Source records:

__________

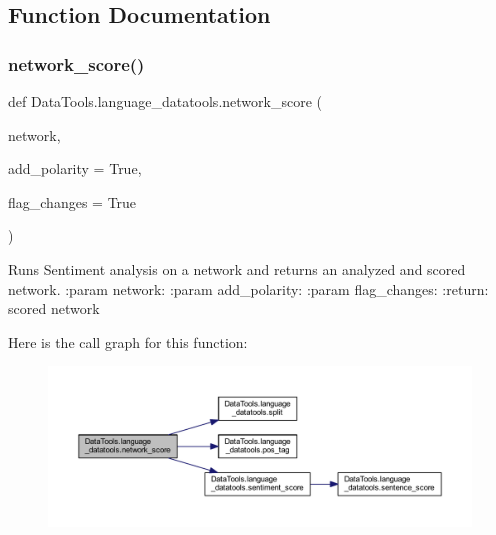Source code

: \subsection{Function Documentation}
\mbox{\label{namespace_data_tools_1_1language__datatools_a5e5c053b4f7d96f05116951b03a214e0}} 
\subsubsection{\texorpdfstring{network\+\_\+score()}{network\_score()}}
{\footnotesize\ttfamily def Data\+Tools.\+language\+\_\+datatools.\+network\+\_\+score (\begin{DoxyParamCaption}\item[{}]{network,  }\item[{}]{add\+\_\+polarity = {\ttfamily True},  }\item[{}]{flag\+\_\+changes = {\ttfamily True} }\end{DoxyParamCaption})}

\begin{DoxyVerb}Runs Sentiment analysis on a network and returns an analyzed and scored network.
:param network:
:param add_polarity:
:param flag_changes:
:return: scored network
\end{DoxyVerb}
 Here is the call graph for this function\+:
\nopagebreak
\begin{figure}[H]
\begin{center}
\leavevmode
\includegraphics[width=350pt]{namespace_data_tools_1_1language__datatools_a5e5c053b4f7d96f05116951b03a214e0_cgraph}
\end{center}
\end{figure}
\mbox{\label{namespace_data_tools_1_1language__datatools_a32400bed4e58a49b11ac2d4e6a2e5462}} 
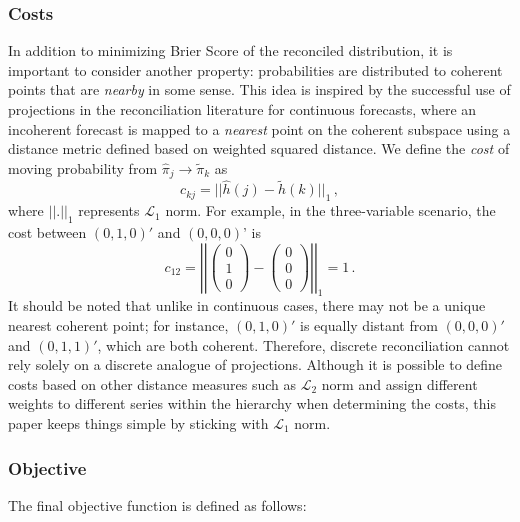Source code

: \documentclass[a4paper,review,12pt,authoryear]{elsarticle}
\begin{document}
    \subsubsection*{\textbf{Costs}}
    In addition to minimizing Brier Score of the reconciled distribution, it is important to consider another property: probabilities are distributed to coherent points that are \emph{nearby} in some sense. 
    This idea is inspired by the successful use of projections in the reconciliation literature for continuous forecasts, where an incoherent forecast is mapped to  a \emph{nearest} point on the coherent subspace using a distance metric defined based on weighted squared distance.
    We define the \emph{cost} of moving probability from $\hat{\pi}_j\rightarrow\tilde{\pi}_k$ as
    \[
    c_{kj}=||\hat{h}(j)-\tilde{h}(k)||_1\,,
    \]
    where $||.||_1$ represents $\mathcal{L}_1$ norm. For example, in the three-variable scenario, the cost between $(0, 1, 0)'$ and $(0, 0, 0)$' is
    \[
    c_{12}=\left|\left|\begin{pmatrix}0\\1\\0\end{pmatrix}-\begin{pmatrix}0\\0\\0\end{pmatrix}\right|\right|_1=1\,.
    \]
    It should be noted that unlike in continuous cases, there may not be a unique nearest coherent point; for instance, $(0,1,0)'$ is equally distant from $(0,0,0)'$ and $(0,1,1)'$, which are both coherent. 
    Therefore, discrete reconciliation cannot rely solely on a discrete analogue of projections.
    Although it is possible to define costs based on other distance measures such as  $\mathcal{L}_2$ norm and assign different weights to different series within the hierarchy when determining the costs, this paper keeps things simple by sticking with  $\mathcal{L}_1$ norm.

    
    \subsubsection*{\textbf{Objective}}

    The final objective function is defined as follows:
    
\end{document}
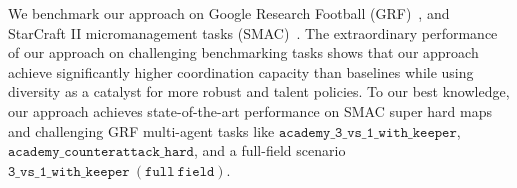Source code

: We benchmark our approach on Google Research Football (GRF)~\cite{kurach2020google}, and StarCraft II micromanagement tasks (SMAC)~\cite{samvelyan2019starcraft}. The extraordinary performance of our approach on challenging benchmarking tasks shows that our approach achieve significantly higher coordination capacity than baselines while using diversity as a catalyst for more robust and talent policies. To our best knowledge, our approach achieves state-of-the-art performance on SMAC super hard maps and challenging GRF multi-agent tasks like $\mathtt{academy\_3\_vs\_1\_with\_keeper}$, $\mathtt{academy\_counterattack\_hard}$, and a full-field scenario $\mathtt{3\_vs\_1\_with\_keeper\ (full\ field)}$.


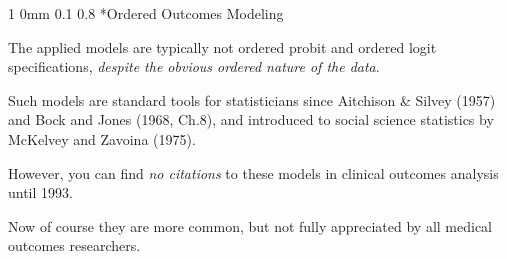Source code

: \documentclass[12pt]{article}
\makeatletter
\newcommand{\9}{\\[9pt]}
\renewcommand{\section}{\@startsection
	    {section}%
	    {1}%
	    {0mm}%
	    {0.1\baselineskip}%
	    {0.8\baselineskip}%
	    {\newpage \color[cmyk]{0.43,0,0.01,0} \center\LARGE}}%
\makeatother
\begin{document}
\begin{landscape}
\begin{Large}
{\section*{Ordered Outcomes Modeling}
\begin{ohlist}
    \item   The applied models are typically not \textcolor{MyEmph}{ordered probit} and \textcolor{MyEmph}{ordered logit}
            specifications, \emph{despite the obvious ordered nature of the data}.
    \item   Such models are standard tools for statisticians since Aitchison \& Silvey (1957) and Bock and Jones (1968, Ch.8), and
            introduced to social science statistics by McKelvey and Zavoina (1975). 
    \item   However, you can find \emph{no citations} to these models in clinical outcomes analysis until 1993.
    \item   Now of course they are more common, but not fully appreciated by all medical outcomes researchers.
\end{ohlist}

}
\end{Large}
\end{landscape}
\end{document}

__________

PROBLEM DESCRIPTION: For the entries above, state how many lines contain the word "scenario". Provide the number by itself.

YOUR RESPONSE: 2